WORK INSTRUCTIONS:
Look through the data below for the string "import", and copy every line where it turns up.

Segment Start: GIVEN ENTRIES

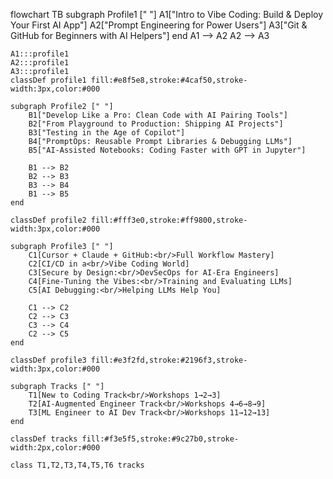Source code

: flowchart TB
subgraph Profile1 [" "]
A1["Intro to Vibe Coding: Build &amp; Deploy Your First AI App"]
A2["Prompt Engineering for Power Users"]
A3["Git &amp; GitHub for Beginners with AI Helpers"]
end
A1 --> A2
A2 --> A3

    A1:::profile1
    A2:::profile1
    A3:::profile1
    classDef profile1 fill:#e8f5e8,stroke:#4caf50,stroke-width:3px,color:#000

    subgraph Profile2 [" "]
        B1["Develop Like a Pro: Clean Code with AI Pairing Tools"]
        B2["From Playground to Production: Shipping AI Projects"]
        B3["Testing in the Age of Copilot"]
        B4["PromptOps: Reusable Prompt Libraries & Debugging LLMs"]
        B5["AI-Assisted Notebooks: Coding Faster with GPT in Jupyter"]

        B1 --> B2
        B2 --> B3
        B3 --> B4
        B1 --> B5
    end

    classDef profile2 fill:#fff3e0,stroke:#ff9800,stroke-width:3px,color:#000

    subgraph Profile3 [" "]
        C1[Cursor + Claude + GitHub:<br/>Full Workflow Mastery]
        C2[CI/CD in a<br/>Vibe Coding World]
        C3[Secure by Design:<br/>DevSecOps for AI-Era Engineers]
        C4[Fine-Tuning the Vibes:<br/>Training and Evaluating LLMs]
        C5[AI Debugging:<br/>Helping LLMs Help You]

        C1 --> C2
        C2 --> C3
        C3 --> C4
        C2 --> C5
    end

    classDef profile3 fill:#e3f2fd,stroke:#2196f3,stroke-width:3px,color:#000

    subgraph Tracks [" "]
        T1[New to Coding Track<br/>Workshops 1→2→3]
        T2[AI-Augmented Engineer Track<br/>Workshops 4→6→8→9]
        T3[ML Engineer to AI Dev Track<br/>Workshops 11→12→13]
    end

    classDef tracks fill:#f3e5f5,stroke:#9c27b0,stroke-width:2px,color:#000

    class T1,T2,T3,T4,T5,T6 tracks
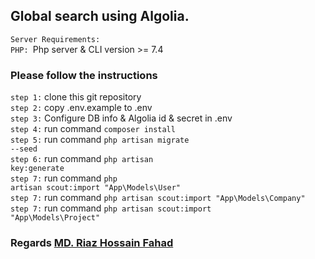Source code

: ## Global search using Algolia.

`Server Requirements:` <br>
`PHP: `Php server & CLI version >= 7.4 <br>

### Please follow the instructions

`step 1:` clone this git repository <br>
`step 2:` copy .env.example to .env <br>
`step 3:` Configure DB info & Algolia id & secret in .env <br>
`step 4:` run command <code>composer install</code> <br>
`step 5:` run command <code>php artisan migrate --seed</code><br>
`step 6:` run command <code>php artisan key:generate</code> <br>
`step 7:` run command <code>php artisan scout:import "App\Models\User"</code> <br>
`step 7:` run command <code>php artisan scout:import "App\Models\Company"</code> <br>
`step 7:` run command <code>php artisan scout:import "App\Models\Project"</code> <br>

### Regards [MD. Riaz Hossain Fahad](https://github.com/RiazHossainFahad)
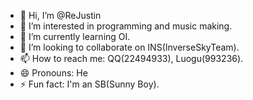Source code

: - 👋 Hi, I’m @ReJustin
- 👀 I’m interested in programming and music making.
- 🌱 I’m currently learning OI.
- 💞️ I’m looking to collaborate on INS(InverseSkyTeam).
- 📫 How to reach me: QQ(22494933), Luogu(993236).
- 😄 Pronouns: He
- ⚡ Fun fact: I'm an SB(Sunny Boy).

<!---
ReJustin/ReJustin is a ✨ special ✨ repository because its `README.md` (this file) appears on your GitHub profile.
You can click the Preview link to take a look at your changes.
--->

Segment End: GIVEN ENTRIES

ANSWER:
`step 7:` run command <code>php artisan scout:import "App\Models\User"</code> <br>
`step 7:` run command <code>php artisan scout:import "App\Models\Company"</code> <br>
`step 7:` run command <code>php artisan scout:import "App\Models\Project"</code> <br>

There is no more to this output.